Merkel zur Flüchtlingsdebatte:Der seltene Gefühlsausbruch der Kanzlerin

German Chancellor Merkel looks on at a news conference at the chancellery in Berlin

"... dann ist das nicht mein Land."

(Foto: REUTERS)

"... dann ist das nicht mein Land." Aus dem Mund einer Regierungschefin ist das ein erschreckender Satz. Er zeigt eine Verletztheit, die kaum ein Politiker gern zu erkennen gibt, schon gar nicht Angela Merkel.

Kommentar von Gustav Seibt

Zur konventionellen Staatsklugheit gehört es, dass die Regierenden sich grundsätzlich im Einklang mit ihrem Land zeigen. Der Monarch behauptet dann: "Der Staat bin ich." Demokratisch gewählte Regierungschefs tun viel dafür, um den Eindruck zu befestigen: "Ich bin einer oder eine von euch." Die historisch nicht verbürgte Gegenprobe soll der letzte König von Sachsen nicht zufällig erst bei seiner Abdankung nach der Novemberrevolution 1918 formuliert haben: "Macht euren Dregg alleene."

Der Satz, mit dem sich Angela Merkel am Dienstag gegen ihre Kritiker verteidigte, verdient in allen seinen Teilen ernst genommen zu werden: "Ich muss ganz ehrlich sagen: Wenn wir jetzt anfangen, uns noch entschuldigen zu müssen dafür, dass wir in Notsituationen ein freundliches Gesicht zeigen, dann ist das nicht mein Land." Die Regierungschefin exponiert sich darin zunächst als Person, nicht als Amtsträgerin, darum muss sie das Folgende "ganz ehrlich sagen". Die Entrüstung der beiden folgenden Halbsätze verweist darauf, dass bei der Entscheidung für die Aufnahme der Flüchtlinge ein humanes Minimum zu sichern war.
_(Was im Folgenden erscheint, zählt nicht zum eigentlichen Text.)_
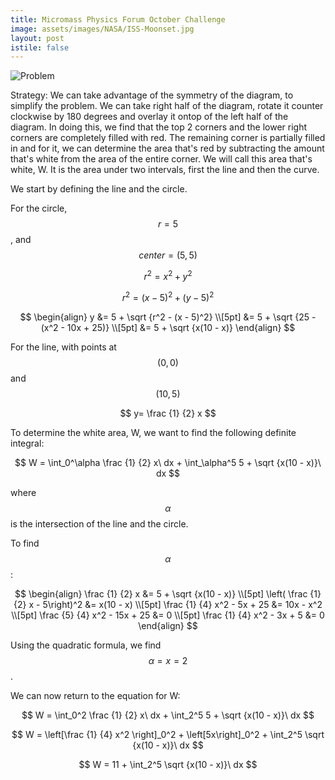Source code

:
 ```yaml
---
title: Micromass Physics Forum October Challenge
image: assets/images/NASA/ISS-Moonset.jpg 
layout: post
istile: false
---
```



![Problem]( {{site.baseurl}}/assets/images/micromass-area-problem.jpg)

Strategy: We can take advantage of the symmetry of the diagram, to simplify the problem. We can take right half of the diagram, rotate it counter clockwise by 180 degrees and overlay it ontop of the left half of the diagram. In doing this, we find that the top 2 corners and the lower right corners are completely filled with red. The remaining corner is partially filled in and for it, we can determine the area that's red by subtracting the amount that's white from the area of the entire corner. We will call this area that's white, W. It is the area under two intervals, first the line and then the curve. 

We start by defining the line and the circle.

For the circle, $$ r = 5 $$, and $$ center = (5,5) $$

$$ r^2 = x^2 + y^2 $$

$$ r^2 = (x - 5)^2 + (y - 5)^2 $$

$$
\begin{align}
y &= 5 + \sqrt {r^2 - (x - 5)^2} \\[5pt]
 &= 5 + \sqrt {25 - (x^2 - 10x + 25)} \\[5pt]
 &= 5 + \sqrt {x(10 - x)}
\end{align}
$$

For the line, with points at $$ (0,0) $$ and $$ (10, 5) $$

$$ y= \frac {1} {2} x $$


To determine the white area, W, we want to find the following definite integral:

$$ W = \int_0^\alpha \frac {1} {2} x\ dx + \int_\alpha^5 5 + \sqrt {x(10 - x)}\ dx $$

where $$ \alpha $$ is the intersection of the line and the circle.

To find $$ \alpha $$:

$$
\begin{align}
\frac {1} {2} x &= 5 + \sqrt {x(10 - x)} \\[5pt]
\left( \frac {1} {2} x - 5\right)^2 &= x(10 - x) \\[5pt]
\frac {1} {4} x^2 - 5x + 25 &= 10x - x^2 \\[5pt]
\frac {5} {4} x^2 - 15x + 25 &= 0 \\[5pt]
\frac {1} {4} x^2 - 3x + 5 &= 0
\end{align}
$$

Using the quadratic formula, we find $$ \alpha = x = 2 $$.

We can now return to the equation for W:

$$ W = \int_0^2 \frac {1} {2} x\ dx + \int_2^5 5 + \sqrt {x(10 - x)}\ dx $$

$$ W = \left[\frac {1} {4} x^2 \right]_0^2 + \left[5x\right]_0^2  + \int_2^5 \sqrt {x(10 - x)}\ dx $$

$$ W = 11 + \int_2^5 \sqrt {x(10 - x)}\ dx $$

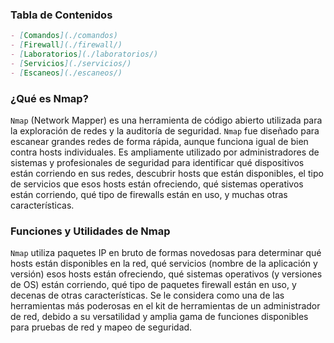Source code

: ### Tabla de Contenidos

```markdown
- [Comandos](./comandos)
- [Firewall](./firewall/)
- [Laboratorios](./laboratorios/)
- [Servicios](./servicios/)
- [Escaneos](./escaneos/)
```

### ¿Qué es Nmap?

`Nmap` (Network Mapper) es una herramienta de código abierto utilizada para la exploración de redes y la auditoría de seguridad. `Nmap` fue diseñado para escanear grandes redes de forma rápida, aunque funciona igual de bien contra hosts individuales. Es ampliamente utilizado por administradores de sistemas y profesionales de seguridad para identificar qué dispositivos están corriendo en sus redes, descubrir hosts que están disponibles, el tipo de servicios que esos hosts están ofreciendo, qué sistemas operativos están corriendo, qué tipo de firewalls están en uso, y muchas otras características.

### Funciones y Utilidades de Nmap

`Nmap` utiliza paquetes IP en bruto de formas novedosas para determinar qué hosts están disponibles en la red, qué servicios (nombre de la aplicación y versión) esos hosts están ofreciendo, qué sistemas operativos (y versiones de OS) están corriendo, qué tipo de paquetes firewall están en uso, y decenas de otras características. Se le considera como una de las herramientas más poderosas en el kit de herramientas de un administrador de red, debido a su versatilidad y amplia gama de funciones disponibles para pruebas de red y mapeo de seguridad.
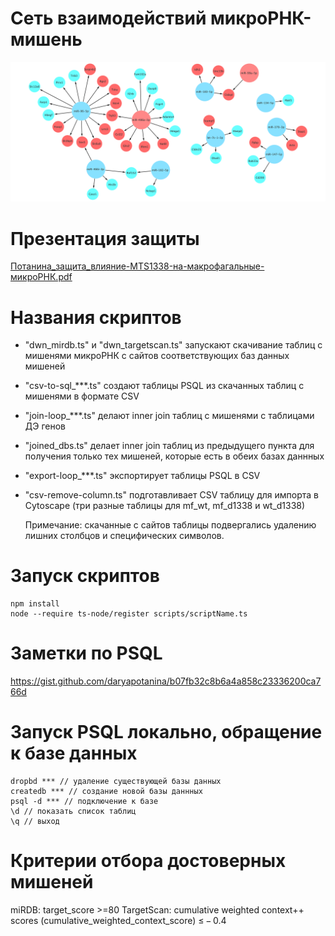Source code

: # Сеть взаимодействий микроРНК-мишень 
<img src="wt_d1338.png" />

# Презентация защиты

[Потанина_защита_влияние-MTS1338-на-макрофагальные-микроРНК.pdf](Потанина_защита_влияние-MTS1338-на-макрофагальные-микроРНК.pdf)


# Названия скриптов
* "dwn_mirdb.ts" и "dwn_targetscan.ts" запускают скачивание таблиц с мишенями микроРНК с сайтов соответствующих баз данных мишеней
* "csv-to-sql_***.ts" создают таблицы PSQL из скачанных таблиц с мишенями в формате CSV
* "join-loop_***.ts" делают inner join таблиц с мишенями с таблицами ДЭ генов
* "joined_dbs.ts" делает inner join таблиц из предыдущего пункта для получения только тех мишеней, которые есть в обеих базах даннных
* "export-loop_***.ts" экспортирует таблицы PSQL в CSV
* "csv-remove-column.ts" подготавливает CSV таблицу для импорта в Cytoscape (три разные таблицы для mf_wt, mf_d1338 и wt_d1338)
  
  Примечание: скачанные с сайтов таблицы подвергались удалению лишних столбцов и специфических символов.
# Запуск скриптов
```
npm install
node --require ts-node/register scripts/scriptName.ts
```
# Заметки по PSQL
https://gist.github.com/daryapotanina/b07fb32c8b6a4a858c23336200ca766d

# Запуск PSQL локально, обращение к базе данных

```
dropbd *** // удаление существующей базы данных
createdb *** // создание новой базы даннных
psql -d *** // подключение к базе
\d // показать список таблиц
\q // выход
```
# Критерии отбора достоверных мишеней
miRDB: target_score >=80
TargetScan: cumulative weighted context++ scores (cumulative_weighted_context_score) ≤ − 0.4
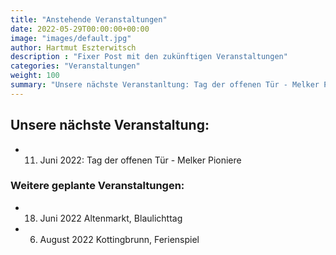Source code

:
 ```yaml
---
title: "Anstehende Veranstaltungen"
date: 2022-05-29T00:00:00+00:00
image: "images/default.jpg"
author: Hartmut Eszterwitsch
description : "Fixer Post mit den zukünftigen Veranstaltungen"
categories: "Veranstaltungen"
weight: 100
summary: "Unsere nächste Veranstanltung: Tag der offenen Tür - Melker Pioniere am 11 Juni 2022"
---
```

## Unsere nächste Veranstaltung:

+ 11. Juni 2022: Tag der offenen Tür - Melker Pioniere 


### Weitere geplante Veranstaltungen:

+ 18. Juni 2022 Altenmarkt, Blaulichttag
+ 6. August 2022 Kottingbrunn, Ferienspiel

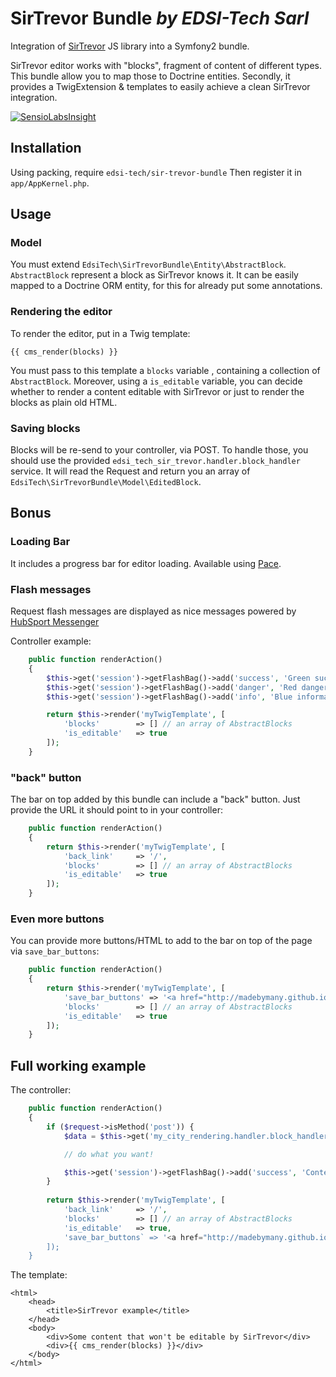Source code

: # SirTrevor Bundle *by EDSI-Tech Sarl*

Integration of [SirTrevor](https://github.com/madebymany/sir-trevor-js) JS library into a Symfony2 bundle.

SirTrevor editor works with "blocks", fragment of content of different types.
This bundle allow you to map those to Doctrine entities. 
Secondly, it provides a TwigExtension & templates to easily achieve a clean SirTrevor integration.

[![SensioLabsInsight](https://insight.sensiolabs.com/projects/36f41ca4-4517-41c8-9c69-d0e3376732d6/big.png)](https://insight.sensiolabs.com/projects/36f41ca4-4517-41c8-9c69-d0e3376732d6)


## Installation

Using packing, require `edsi-tech/sir-trevor-bundle`
Then register it in `app/AppKernel.php`.


## Usage

### Model

You must extend `EdsiTech\SirTrevorBundle\Entity\AbstractBlock`.
`AbstractBlock` represent a block as SirTrevor knows it. It can be easily mapped to a Doctrine ORM entity, for this for already put some annotations.

### Rendering the editor

To render the editor, put in a Twig template:

```jinja
{{ cms_render(blocks) }}
```

You must pass to this template a `blocks` variable , containing a collection  of `AbstractBlock`.
Moreover, using a `is_editable` variable, you can decide whether to render a content editable with SirTrevor or just to render the blocks as plain old HTML.

### Saving blocks

Blocks will be re-send to your controller, via POST.
To handle those, you should use the provided `edsi_tech_sir_trevor.handler.block_handler` service. 
It will read the Request and return you an array of `EdsiTech\SirTrevorBundle\Model\EditedBlock`.


## Bonus

### Loading Bar

It includes a progress bar for editor loading.
Available using [Pace](http://github.hubspot.com/pace/).

### Flash messages

Request flash messages are displayed as nice messages powered by [HubSport Messenger](https://github.com/HubSpot/messenger)

Controller example:

```php
    public function renderAction()
    {
        $this->get('session')->getFlashBag()->add('success', 'Green success message');
        $this->get('session')->getFlashBag()->add('danger', 'Red danger message');
        $this->get('session')->getFlashBag()->add('info', 'Blue information message');

        return $this->render('myTwigTemplate', [
            'blocks'        => [] // an array of AbstractBlocks
            'is_editable'   => true
        ]);
    }
```

### "back" button

The bar on top added by this bundle can include a "back" button.
Just provide the URL it should point to in your controller:

```php
    public function renderAction()
    {
        return $this->render('myTwigTemplate', [
            'back_link'     => '/',
            'blocks'        => [] // an array of AbstractBlocks
            'is_editable'   => true
        ]);
    }
```

### Even more buttons

You can provide more buttons/HTML to add to the bar on top of the page via `save_bar_buttons`:

```php
    public function renderAction()
    {
        return $this->render('myTwigTemplate', [
            'save_bar_buttons' => '<a href="http://madebymany.github.io/sir-trevor-js/docs.html">Sir Trevor doc</a>',
            'blocks'        => [] // an array of AbstractBlocks
            'is_editable'   => true
        ]);
    }
```


## Full working example

The controller:

```php
    public function renderAction()
    {
        if ($request->isMethod('post')) {
            $data = $this->get('my_city_rendering.handler.block_handler')->handle($request);

            // do what you want!

            $this->get('session')->getFlashBag()->add('success', 'Content saved!');
        }
            
        return $this->render('myTwigTemplate', [
            'back_link'     => '/',
            'blocks'        => [] // an array of AbstractBlocks
            'is_editable'   => true,
            'save_bar_buttons` => '<a href="http://madebymany.github.io/sir-trevor-js/docs.html">Sir Trevor doc</a>',
        ]);
    }
```

The template:
```jinja
<html>
    <head>
        <title>SirTrevor example</title>
    </head>
    <body>
        <div>Some content that won't be editable by SirTrevor</div>
        <div>{{ cms_render(blocks) }}</div>
    </body>
</html>
```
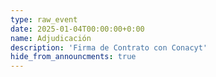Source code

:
 ```yaml
---
type: raw_event
date: 2025-01-04T00:00:00+0:00
name: Adjudicación 
description: 'Firma de Contrato con Conacyt'
hide_from_announcments: true
---
```

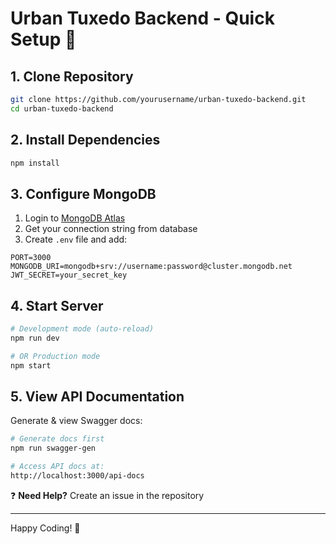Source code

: # Urban Tuxedo Backend - Quick Setup 🚀

## 1. Clone Repository

```bash
git clone https://github.com/yourusername/urban-tuxedo-backend.git
cd urban-tuxedo-backend
```

## 2. Install Dependencies

```bash
npm install
```

## 3. Configure MongoDB

1. Login to [MongoDB Atlas](https://cloud.mongodb.com)
2. Get your connection string from database
3. Create `.env` file and add:

```env
PORT=3000
MONGODB_URI=mongodb+srv://username:password@cluster.mongodb.net
JWT_SECRET=your_secret_key
```

## 4. Start Server

```bash
# Development mode (auto-reload)
npm run dev

# OR Production mode
npm start
```

## 5. View API Documentation

Generate & view Swagger docs:

```bash
# Generate docs first
npm run swagger-gen

# Access API docs at:
http://localhost:3000/api-docs
```

❓ **Need Help?** Create an issue in the repository

---

Happy Coding! 🎉
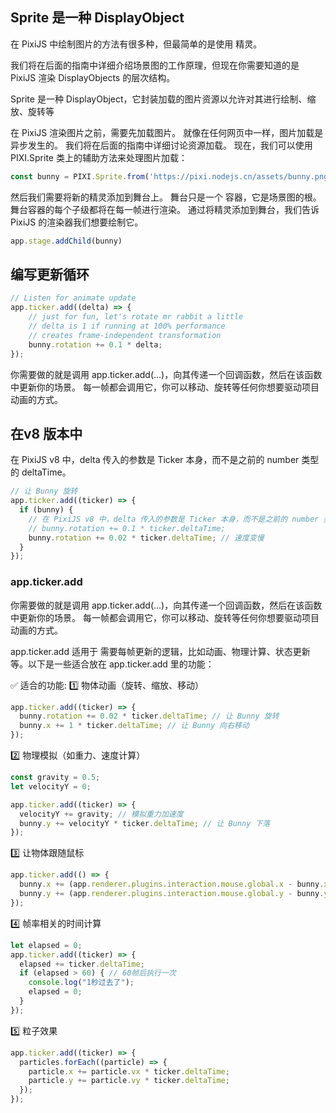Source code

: 
## Sprite 是一种 DisplayObject
在 PixiJS 中绘制图片的方法有很多种，但最简单的是使用 精灵。 

我们将在后面的指南中详细介绍场景图的工作原理，但现在你需要知道的是 PixiJS 渲染 DisplayObjects 的层次结构。 

Sprite 是一种 DisplayObject，它封装加载的图片资源以允许对其进行绘制、缩放、旋转等

在 PixiJS 渲染图片之前，需要先加载图片。 就像在任何网页中一样，图片加载是异步发生的。 我们将在后面的指南中详细讨论资源加载。 现在，我们可以使用 PIXI.Sprite 类上的辅助方法来处理图片加载：

```js
const bunny = PIXI.Sprite.from('https://pixi.nodejs.cn/assets/bunny.png')
```

然后我们需要将新的精灵添加到舞台上。 舞台只是一个 容器，它是场景图的根。 舞台容器的每个子级都将在每一帧进行渲染。 通过将精灵添加到舞台，我们告诉 PixiJS 的渲染器我们想要绘制它。
```js
app.stage.addChild(bunny)
```

## 编写更新循环
```js
// Listen for animate update
app.ticker.add((delta) => {
    // just for fun, let's rotate mr rabbit a little
    // delta is 1 if running at 100% performance
    // creates frame-independent transformation
    bunny.rotation += 0.1 * delta;
});
```

你需要做的就是调用 app.ticker.add(...)，向其传递一个回调函数，然后在该函数中更新你的场景。 每一帧都会调用它，你可以移动、旋转等任何你想要驱动项目动画的方式。

## 在v8 版本中
在 PixiJS v8 中，delta 传入的参数是 Ticker 本身，而不是之前的 number 类型的 deltaTime。
```js
// 让 Bunny 旋转
app.ticker.add((ticker) => {
  if (bunny) {
    // 在 PixiJS v8 中，delta 传入的参数是 Ticker 本身，而不是之前的 number 类型的 deltaTime。
    // bunny.rotation += 0.1 * ticker.deltaTime;
    bunny.rotation += 0.02 * ticker.deltaTime; // 速度变慢
  }
});
```

### app.ticker.add
你需要做的就是调用 app.ticker.add(...)，向其传递一个回调函数，然后在该函数中更新你的场景。 每一帧都会调用它，你可以移动、旋转等任何你想要驱动项目动画的方式。


app.ticker.add 适用于 需要每帧更新的逻辑，比如动画、物理计算、状态更新等。以下是一些适合放在 app.ticker.add 里的功能：

✅ 适合的功能:
1️⃣ 物体动画（旋转、缩放、移动）
```js
app.ticker.add((ticker) => {
  bunny.rotation += 0.02 * ticker.deltaTime; // 让 Bunny 旋转
  bunny.x += 1 * ticker.deltaTime; // 让 Bunny 向右移动
});
```

2️⃣ 物理模拟（如重力、速度计算）
```js
const gravity = 0.5;
let velocityY = 0;

app.ticker.add((ticker) => {
  velocityY += gravity; // 模拟重力加速度
  bunny.y += velocityY * ticker.deltaTime; // 让 Bunny 下落
});
```

3️⃣ 让物体跟随鼠标
```js
app.ticker.add(() => {
  bunny.x += (app.renderer.plugins.interaction.mouse.global.x - bunny.x) * 0.1;
  bunny.y += (app.renderer.plugins.interaction.mouse.global.y - bunny.y) * 0.1;
});
```

4️⃣ 帧率相关的时间计算
```js
let elapsed = 0;
app.ticker.add((ticker) => {
  elapsed += ticker.deltaTime;
  if (elapsed > 60) { // 60帧后执行一次
    console.log("1秒过去了");
    elapsed = 0;
  }
});
```

5️⃣ 粒子效果
```js
app.ticker.add((ticker) => {
  particles.forEach((particle) => {
    particle.x += particle.vx * ticker.deltaTime;
    particle.y += particle.vy * ticker.deltaTime;
  });
});
```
Die "Notsituation" erreicht den harten Kern der Sache: Zeitdruck, eine unvermeidlich schwierige Wahl. Das "freundliche Gesicht" ist danach eine klassische Antiklimax, eine rhetorische Untertreibung. Denn es ging ja um weit mehr als um ein nettes Lächeln. Es ging beispielsweise darum, dass die Großstadt München in einen Fast-Ausnahmezustand geriet, oder darum, wie Deutschland in der Welt dastehen würde.

"Dann ist das nicht mein Land" - ein bemerkenswerter Satz

Der Schluss des Konditionalsatzes - "dann ist das nicht mein Land" - ist sein bemerkenswertester Teil. Sofort spürbar ist eine Emotionalität, eine Verletztheit, die kaum ein Politiker, schon gar nicht Angela Merkel, gern zu erkennen gibt. Dabei gibt es angesichts des unflätigen, oft sogar drohenden Tons, der inzwischen vor allem in den sozialen Medien gegen Berufspolitiker alltäglich ist, viele Gründe für solche Verletztheit. Wer beim Besuch der Kanzlerin in Heidenau auf die Sprechchöre im Hintergrund achtete, hörte Worte, die sich auf einer Zeitungsseite nur im Ausnahmefall drucken lassen.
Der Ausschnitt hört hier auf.